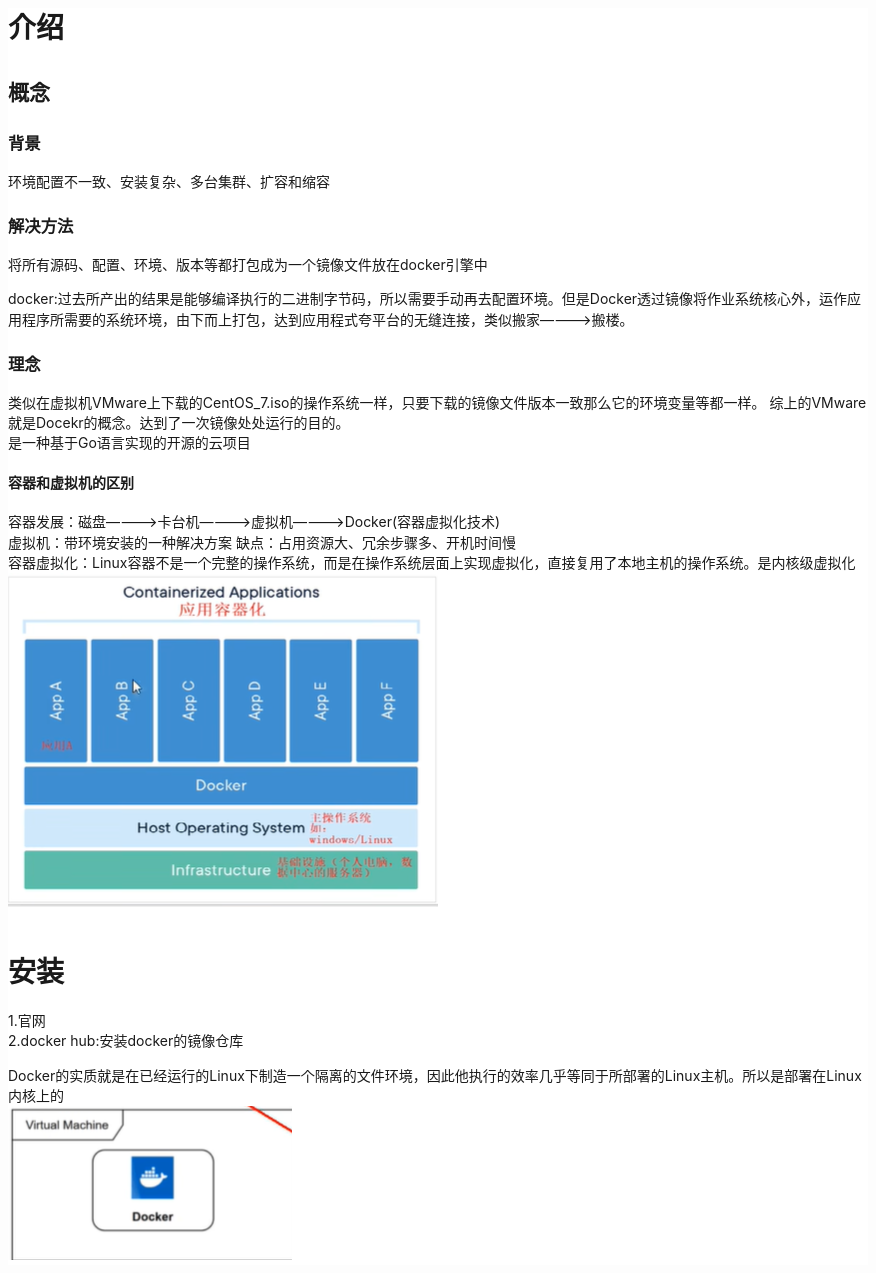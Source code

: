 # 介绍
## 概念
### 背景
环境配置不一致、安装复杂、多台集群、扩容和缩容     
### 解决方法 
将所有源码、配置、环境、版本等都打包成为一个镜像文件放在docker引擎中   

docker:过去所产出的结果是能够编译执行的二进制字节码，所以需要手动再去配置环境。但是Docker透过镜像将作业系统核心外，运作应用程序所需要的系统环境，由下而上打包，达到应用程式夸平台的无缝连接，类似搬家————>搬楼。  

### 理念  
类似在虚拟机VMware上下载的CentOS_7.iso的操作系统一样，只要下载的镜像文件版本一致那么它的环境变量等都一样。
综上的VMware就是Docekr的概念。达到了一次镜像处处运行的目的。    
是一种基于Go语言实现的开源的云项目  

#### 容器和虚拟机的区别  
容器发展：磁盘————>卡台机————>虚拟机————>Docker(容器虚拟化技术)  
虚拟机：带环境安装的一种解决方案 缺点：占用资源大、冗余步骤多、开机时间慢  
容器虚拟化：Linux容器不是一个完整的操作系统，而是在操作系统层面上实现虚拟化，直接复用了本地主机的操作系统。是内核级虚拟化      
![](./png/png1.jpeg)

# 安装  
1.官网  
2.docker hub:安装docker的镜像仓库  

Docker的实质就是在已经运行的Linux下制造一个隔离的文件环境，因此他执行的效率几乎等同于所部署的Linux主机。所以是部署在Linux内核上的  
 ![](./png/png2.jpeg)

**Work instructions**
Could you transcribe all of the data exactly, keeping every picture out of the copy?

**Answer space**
Source code

: # 介绍
## 概念
### 背景
环境配置不一致、安装复杂、多台集群、扩容和缩容     
### 解决方法 
将所有源码、配置、环境、版本等都打包成为一个镜像文件放在docker引擎中   

docker:过去所产出的结果是能够编译执行的二进制字节码，所以需要手动再去配置环境。但是Docker透过镜像将作业系统核心外，运作应用程序所需要的系统环境，由下而上打包，达到应用程式夸平台的无缝连接，类似搬家————>搬楼。  

### 理念  
类似在虚拟机VMware上下载的CentOS_7.iso的操作系统一样，只要下载的镜像文件版本一致那么它的环境变量等都一样。
综上的VMware就是Docekr的概念。达到了一次镜像处处运行的目的。    
是一种基于Go语言实现的开源的云项目  

#### 容器和虚拟机的区别  
容器发展：磁盘————>卡台机————>虚拟机————>Docker(容器虚拟化技术)  
虚拟机：带环境安装的一种解决方案 缺点：占用资源大、冗余步骤多、开机时间慢  
容器虚拟化：Linux容器不是一个完整的操作系统，而是在操作系统层面上实现虚拟化，直接复用了本地主机的操作系统。是内核级虚拟化      
![](./png/png1.jpeg)

# 安装  
1.官网  
2.docker hub:安装docker的镜像仓库  

Docker的实质就是在已经运行的Linux下制造一个隔离的文件环境，因此他执行的效率几乎等同于所部署的Linux主机。所以是部署在Linux内核上的  
 ![](./png/png2.jpeg)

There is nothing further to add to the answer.